Streetsblog reports the project, which would transform two on-street parking spaces in front of a cafe into a mini-plaza, will be underway by the end of this month. The idea will be carried out through the City of San Francisco’s Pavement to Parks program.
Andres Power from the San Francisco Planning Department told Streetsblog, “We will take the occupation of a sidewalk off the sidewalk and move it into the parking lane.”
This is something Portland city planners should take note of.
We have several commercial districts that are in dire need of more human space: Think of Alberta, Hawthorne, and Mississippi streets just to name a few.
PBOT’s on-street bike corral program has been wildly successful (they’ll hit 50 corrals installed soon) so we already have a template for re-purposing parking space for non-traditional uses.
In addition, it seems like this “sidewalk extension” idea could fit into the Green Streets program run by the Bureau of Environmental Services. That program has grabbed headlines recently because Mayor Adams wants to use BES funds to pay for curb extensions and other infrastructure.

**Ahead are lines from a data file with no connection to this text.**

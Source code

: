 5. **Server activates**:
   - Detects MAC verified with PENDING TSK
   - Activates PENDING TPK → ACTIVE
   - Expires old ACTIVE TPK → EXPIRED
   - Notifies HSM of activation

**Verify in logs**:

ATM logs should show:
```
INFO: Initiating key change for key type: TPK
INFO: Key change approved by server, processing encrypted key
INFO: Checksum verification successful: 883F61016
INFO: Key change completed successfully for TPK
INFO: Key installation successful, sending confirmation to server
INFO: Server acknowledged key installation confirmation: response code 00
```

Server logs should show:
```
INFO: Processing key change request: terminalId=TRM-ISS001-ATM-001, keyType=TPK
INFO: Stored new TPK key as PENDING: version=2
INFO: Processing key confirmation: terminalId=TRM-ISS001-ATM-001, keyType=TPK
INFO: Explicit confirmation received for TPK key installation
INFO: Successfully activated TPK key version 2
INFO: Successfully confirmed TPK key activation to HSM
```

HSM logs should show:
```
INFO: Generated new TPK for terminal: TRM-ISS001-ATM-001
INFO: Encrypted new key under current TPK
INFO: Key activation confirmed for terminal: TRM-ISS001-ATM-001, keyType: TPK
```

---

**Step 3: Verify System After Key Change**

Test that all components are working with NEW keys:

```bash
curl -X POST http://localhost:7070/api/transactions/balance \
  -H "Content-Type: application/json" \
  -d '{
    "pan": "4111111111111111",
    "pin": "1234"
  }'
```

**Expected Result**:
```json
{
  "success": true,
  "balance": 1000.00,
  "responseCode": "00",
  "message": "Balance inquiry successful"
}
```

Extensions like this seem to have many of the “wins” that policy makers look for; they’re relatively cheap, they improve the health of the streetscape (and the people in it), they improve stormwater retention, then will help tame traffic speeds, and more.
Of course, this would make it much less likely that a cycle track would fit on the aforementioned streets, but the combination of fewer car doors to deal with and tamer traffic speeds would make taking the lane much easier.
What do you think? Is this an idea worth pursuing in Portland?